Activity: From the records below, return every line containing the word "object".
--- Input Enclosed Below ---
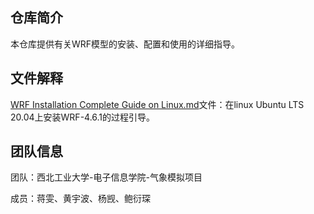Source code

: ## 仓库简介

本仓库提供有关WRF模型的安装、配置和使用的详细指导。

## 文件解释
[WRF Installation Complete Guide on Linux.md](https://github.com/NWPU-Weather/NWPU-WRF-turorial/blob/main/WRF%20Installation%20Complete%20Guide%20on%20Linux.md)文件：在linux Ubuntu LTS 20.04上安装WRF-4.6.1的过程引导。

## 团队信息

团队：西北工业大学-电子信息学院-气象模拟项目

成员：蒋雯、黄宇波、杨觊、鲍衍琛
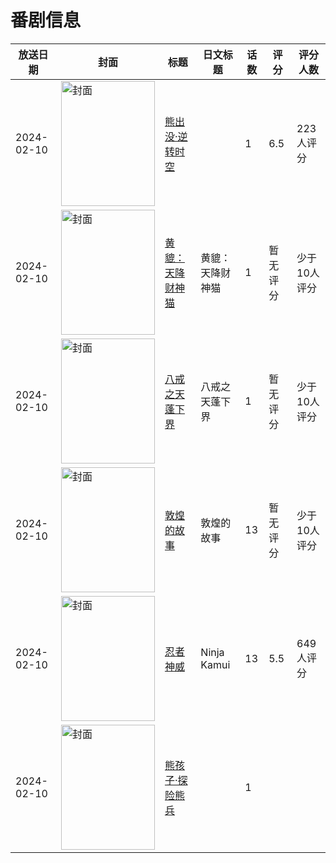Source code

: # 番剧信息

|放送日期|封面|标题|日文标题|话数|评分|评分人数|
|---|---|---|---|---|---|---|
|2024-02-10|<img src="https://lain.bgm.tv/pic/cover/c/c6/1e/440068_IkjnO.jpg" alt="封面" style="width:150px;height:200px;object-fit:cover;">|[熊出没·逆转时空](https://bangumi.tv/subject/440068)||1|6.5|223人评分|
|2024-02-10|<img src="https://lain.bgm.tv/pic/cover/c/34/d9/477949_LvPSp.jpg" alt="封面" style="width:150px;height:200px;object-fit:cover;">|[黄貔：天降财神猫](https://bangumi.tv/subject/477949)|黄貔：天降财神猫|1|暂无评分|少于10人评分|
|2024-02-10|<img src="https://lain.bgm.tv/pic/cover/c/fc/0d/339339_zTwwv.jpg" alt="封面" style="width:150px;height:200px;object-fit:cover;">|[八戒之天蓬下界](https://bangumi.tv/subject/339339)|八戒之天蓬下界|1|暂无评分|少于10人评分|
|2024-02-10|<img src="https://lain.bgm.tv/pic/cover/c/67/83/497291_VnWLI.jpg" alt="封面" style="width:150px;height:200px;object-fit:cover;">|[敦煌的故事](https://bangumi.tv/subject/497291)|敦煌的故事|13|暂无评分|少于10人评分|
|2024-02-10|<img src="https://lain.bgm.tv/pic/cover/c/62/3b/383251_7BhzH.jpg" alt="封面" style="width:150px;height:200px;object-fit:cover;">|[忍者神威](https://bangumi.tv/subject/383251)|Ninja Kamui|13|5.5|649人评分|
|2024-02-10|<img src="https://lain.bgm.tv/pic/cover/c/4d/82/459380_VN7Fw.jpg" alt="封面" style="width:150px;height:200px;object-fit:cover;">|[熊孩子·探险熊兵](https://bangumi.tv/subject/459380)||1|||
--- End of Enclosed Input ---
Worked solution:
|2024-02-10|<img src="https://lain.bgm.tv/pic/cover/c/c6/1e/440068_IkjnO.jpg" alt="封面" style="width:150px;height:200px;object-fit:cover;">|[熊出没·逆转时空](https://bangumi.tv/subject/440068)||1|6.5|223人评分|
|2024-02-10|<img src="https://lain.bgm.tv/pic/cover/c/34/d9/477949_LvPSp.jpg" alt="封面" style="width:150px;height:200px;object-fit:cover;">|[黄貔：天降财神猫](https://bangumi.tv/subject/477949)|黄貔：天降财神猫|1|暂无评分|少于10人评分|
|2024-02-10|<img src="https://lain.bgm.tv/pic/cover/c/fc/0d/339339_zTwwv.jpg" alt="封面" style="width:150px;height:200px;object-fit:cover;">|[八戒之天蓬下界](https://bangumi.tv/subject/339339)|八戒之天蓬下界|1|暂无评分|少于10人评分|
|2024-02-10|<img src="https://lain.bgm.tv/pic/cover/c/67/83/497291_VnWLI.jpg" alt="封面" style="width:150px;height:200px;object-fit:cover;">|[敦煌的故事](https://bangumi.tv/subject/497291)|敦煌的故事|13|暂无评分|少于10人评分|
|2024-02-10|<img src="https://lain.bgm.tv/pic/cover/c/62/3b/383251_7BhzH.jpg" alt="封面" style="width:150px;height:200px;object-fit:cover;">|[忍者神威](https://bangumi.tv/subject/383251)|Ninja Kamui|13|5.5|649人评分|
|2024-02-10|<img src="https://lain.bgm.tv/pic/cover/c/4d/82/459380_VN7Fw.jpg" alt="封面" style="width:150px;height:200px;object-fit:cover;">|[熊孩子·探险熊兵](https://bangumi.tv/subject/459380)||1|||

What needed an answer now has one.